August 30, 2019 at 12:30 pm EST | by Kathi Wolfe
Gay poet ponders life and love in new Shakespeare-inspired collection
Drew Pisarra, gay news, Washington Blade
Drew Pisarra‘s poetry ranges from funny to sexy to droll. (Photo by Molly Gross)

‘Infinity Standing Up’
By Drew Pisarra
Capturing Fire Press
$10
58 pages
Available at Amazon and other retailers

Poets, you might think, are ethereal, humorless beings far removed from the joys and vexations of real life.  If you’re looking for something playful, sexy,  horny and brimming with heartbreak and betrayal, you likely would stay away from poetry. Especially, a book of sonnets.  

Yet, after reading even a few lines from “Infinity Standing Up,” a volume of Shakespearean sonnets by gay poet Drew Pisarra, your misgivings about poetry will be cast aside. Pisarra’s witty, elegant, yet poignant work adroitly punctures the myth that poets pompously pontificate on Mount Olympus.

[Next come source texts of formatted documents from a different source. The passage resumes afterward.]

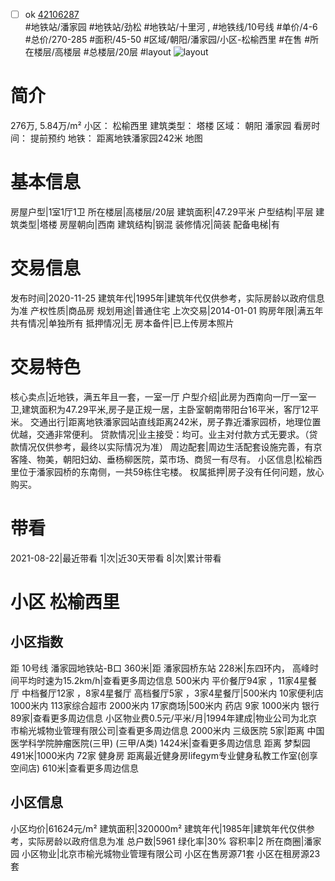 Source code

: - [ ] ok [42106287](https://bj.5i5j.com/ershoufang/42106287.html)  
 #地铁站/潘家园 #地铁站/劲松 #地铁站/十里河 ,  #地铁线/10号线
#单价/4-6 #总价/270-285 #面积/45-50   #区域/朝阳/潘家园/小区-松榆西里 #在售 #所在楼层/高楼层 #总楼层/20层 #layout 
![layout](http://image16.5i5j.com/erp/house/4210/42106287/huxing/ohfcgkop3c3f115a.jpg_P5.jpg) 
# 简介 
 276万,  5.84万/m² 
小区： 松榆西里
建筑类型： 塔楼
区域： 朝阳 潘家园
看房时间： 提前预约
地铁： 距离地铁潘家园242米 地图
# 基本信息 
 房屋户型|1室1厅1卫
所在楼层|高楼层/20层
建筑面积|47.29平米
户型结构|平层
建筑类型|塔楼
房屋朝向|西南
建筑结构|钢混
装修情况|简装
配备电梯|有
# 交易信息 
 发布时间|2020-11-25
建筑年代|1995年|建筑年代仅供参考，实际房龄以政府信息为准
产权性质|商品房
规划用途|普通住宅
上次交易|2014-01-01
购房年限|满五年
共有情况|单独所有
抵押情况|无
房本备件|已上传房本照片
# 交易特色 
 核心卖点|近地铁，满五年且一套，一室一厅
户型介绍|此房为西南向一厅一室一卫,建筑面积为47.29平米,房子是正规一居，主卧室朝南带阳台16平米，客厅12平米。
交通出行|距离地铁潘家园站直线距离242米，房子靠近潘家园桥，地理位置优越，交通非常便利。
贷款情况|业主接受：均可。业主对付款方式无要求。（贷款情况仅供参考，最终以实际情况为准）
周边配套|周边生活配套设施完善，有京客隆、物美，朝阳妇幼、垂杨柳医院，菜市场、商贸一有尽有。
小区信息|松榆西里位于潘家园桥的东南侧，一共59栋住宅楼。
权属抵押|房子没有任何问题，放心购买。
# 带看 
 2021-08-22|最近带看	 1|次|近30天带看	 8|次|累计带看
# 小区 松榆西里
## 小区指数 
 距 10号线 潘家园地铁站-B口 360米|距 潘家园桥东站 228米|东四环内， 高峰时间平均时速为15.2km/h|查看更多周边信息
500米内 平价餐厅94家 ，11家4星餐厅
中档餐厅12家 ，8家4星餐厅
高档餐厅5家 ，3家4星餐厅|500米内 10家便利店
1000米内 113家综合超市
2000米内 17家商场|500米内 药店 9家
1000米内 银行 89家|查看更多周边信息
小区物业费0.5元/平米/月|1994年建成|物业公司为北京市榆光城物业管理有限公司|查看更多周边信息
2000米内 三级医院 5家|距离 中国医学科学院肿瘤医院(三甲) (三甲/A类) 1424米|查看更多周边信息
距离 梦梨园 491米|1000米内 72家 健身房
距离最近健身房lifegym专业健身私教工作室(创享空间店) 610米|查看更多周边信息
## 小区信息 
 小区均价|61624元/m²
建筑面积|320000m²
建筑年代|1985年|建筑年代仅供参考，实际房龄以政府信息为准
总户数|5961
绿化率|30%
容积率|2
所在商圈|潘家园
小区物业|北京市榆光城物业管理有限公司
小区在售房源71套
小区在租房源23套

Pisarra, who grew up in Silver Spring, Md., is no  Mount Olympian. He has his literary chops: he’s the author of “Untitled & Other Poems,” “Religion, Anatomy, Catastrophe” and other publications. His short story collection “Publick Spanking” was published by Future Tense. Yet his life has had some fascinating extra-poetic facets.

He toured the country with his mon4ologues “Queer Notions,” “Fickle” and “The Gospel According to Saint Genet.” At one point, Pisarra had a ventriloquist act called “Singularly Grotesque,” commissioned by the Portland Institute for Contemporary Art.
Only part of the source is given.